How to enqueue as many kernels as there are threads available on version 1.2-CodePudding

so pretty much I'm trying to do some calculations where it starts off with 10-20~ objects, but by doing calculations on these objects it creates 20-40 and so on and so forth, so slightly recursive but not forever, eventually the amount of calculations will reach zero. I have considered using a different tool but its kind of too late for that for me. Its kind of an odd request which is probably why no results came up.

In short I'm wondering how it is possible to set global work size to as many threads as there are available. For example if the GPU can have X different processes running in parallel it will set that to global work size to X.

edit:it would also work if I can call more kernels from the GPU but that doesn't look possible on version 1.2.

CodePudding user response：

There is not really a limit to global work size (only above 2^32 threads you have to use 64-bit ulong to avoid integer overflow), and the hard limit at 2^64 threads is so large that you can never possibly come even close to it.

If you need a billion threads, than set global work size to a billion threads. The GPU scheduler and hardware will handle that just fine, even if the GPU only has a few thousand physical cores. In fact, you should always launch much more threads than there are cores on the GPU; otherwise the hardware won't be fully saturated and you loose performance. Only issue could be to run out of GPU memory.

Launching kernels from within kernels is only possible in OpenCL 2.0-2.2, on AMD or Intel GPUs.

CodePudding user response：

It sounds like each iteration depends on the result of the previous one. In that case, your limiting factor is not the number of available threads. You cannot cause some work-items to "wait" for others submitted by the same kernel enqueueing API call (except to a limited extent within a work group).
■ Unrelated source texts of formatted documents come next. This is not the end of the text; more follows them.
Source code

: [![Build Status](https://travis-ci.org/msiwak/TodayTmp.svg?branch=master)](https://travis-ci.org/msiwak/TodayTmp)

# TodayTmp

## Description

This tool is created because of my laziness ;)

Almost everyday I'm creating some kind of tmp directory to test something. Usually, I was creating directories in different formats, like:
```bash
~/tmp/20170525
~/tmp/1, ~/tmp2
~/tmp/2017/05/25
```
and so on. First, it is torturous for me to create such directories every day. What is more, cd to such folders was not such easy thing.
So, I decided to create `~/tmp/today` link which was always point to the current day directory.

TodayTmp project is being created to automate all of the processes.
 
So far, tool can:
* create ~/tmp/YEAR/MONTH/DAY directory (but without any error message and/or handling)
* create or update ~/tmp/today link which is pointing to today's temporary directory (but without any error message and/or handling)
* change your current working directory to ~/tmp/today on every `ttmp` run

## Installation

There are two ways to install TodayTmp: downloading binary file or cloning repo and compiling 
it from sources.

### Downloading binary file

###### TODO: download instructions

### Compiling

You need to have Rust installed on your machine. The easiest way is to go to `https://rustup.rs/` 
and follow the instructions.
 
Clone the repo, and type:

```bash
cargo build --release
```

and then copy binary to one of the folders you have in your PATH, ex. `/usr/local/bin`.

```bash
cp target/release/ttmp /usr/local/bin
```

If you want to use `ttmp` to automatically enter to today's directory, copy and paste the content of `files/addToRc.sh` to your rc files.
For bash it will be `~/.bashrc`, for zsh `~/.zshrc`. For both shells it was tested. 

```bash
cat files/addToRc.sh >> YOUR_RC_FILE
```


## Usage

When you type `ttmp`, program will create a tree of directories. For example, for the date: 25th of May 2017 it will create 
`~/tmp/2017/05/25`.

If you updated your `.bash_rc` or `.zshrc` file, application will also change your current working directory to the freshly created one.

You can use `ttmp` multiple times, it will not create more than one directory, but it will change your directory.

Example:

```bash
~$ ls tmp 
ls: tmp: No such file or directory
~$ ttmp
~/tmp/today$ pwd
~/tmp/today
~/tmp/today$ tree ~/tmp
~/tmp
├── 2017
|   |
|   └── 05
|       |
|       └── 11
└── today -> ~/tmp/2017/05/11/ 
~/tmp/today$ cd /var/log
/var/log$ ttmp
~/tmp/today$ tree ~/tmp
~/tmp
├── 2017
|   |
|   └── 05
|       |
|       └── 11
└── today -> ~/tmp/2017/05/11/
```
If you have an OpenCL 2.0 implementation at your disposal, you can queue subsequent iterations dynamically from within the kernel. If not, and you have established that your bottleneck is checking whether another iteration is required and the subsequent kernel submission, you could try the following:

Assuming a work-item can trivially determine how many threads are actually needed for an iteration based on the output of the previous iteration, you could speculatively enqueue multiple batches of the kernel, each of which depends on the completion event of the previous batch. Inside the kernel, you can exit early if the thread ID is greater or equal the number of threads required in that iteration.

This only works if you either have a hard upper bound or can make a reasonable guess that will yield sensible results (with acceptable perf characteristics if the guess is wrong) for:

The maximum number of iterations.
The number of work-items required on each iteration.

Submitting, say UINT32_MAX work items for each iteration will likely not make any sense in terms of performance, as the number of work-items that fail the check for whether they are needed will dominate.

You can work around incorrect guesses for the latter number by surrounding the calculation with a loop, so that work item N will calculate both item N and M N if the number of items on an iteration exceeds M, where M is the enqueued work size for that iteration.

Incorrect guesses for the number of iterations would need to be detected on the host, and more iterations enqueued.

So it becomes a case of performing a large number of runs with different guesses and gathering statistics on how good the guesses are and what overall performance they yielded.

I can't say whether this will yield acceptable performance in general - it really depends on the calculations you are performing and whether they are a good fit for GPU-style parallelism, and whether the overhead of the early-out for a potentially large number of work items becomes a problem.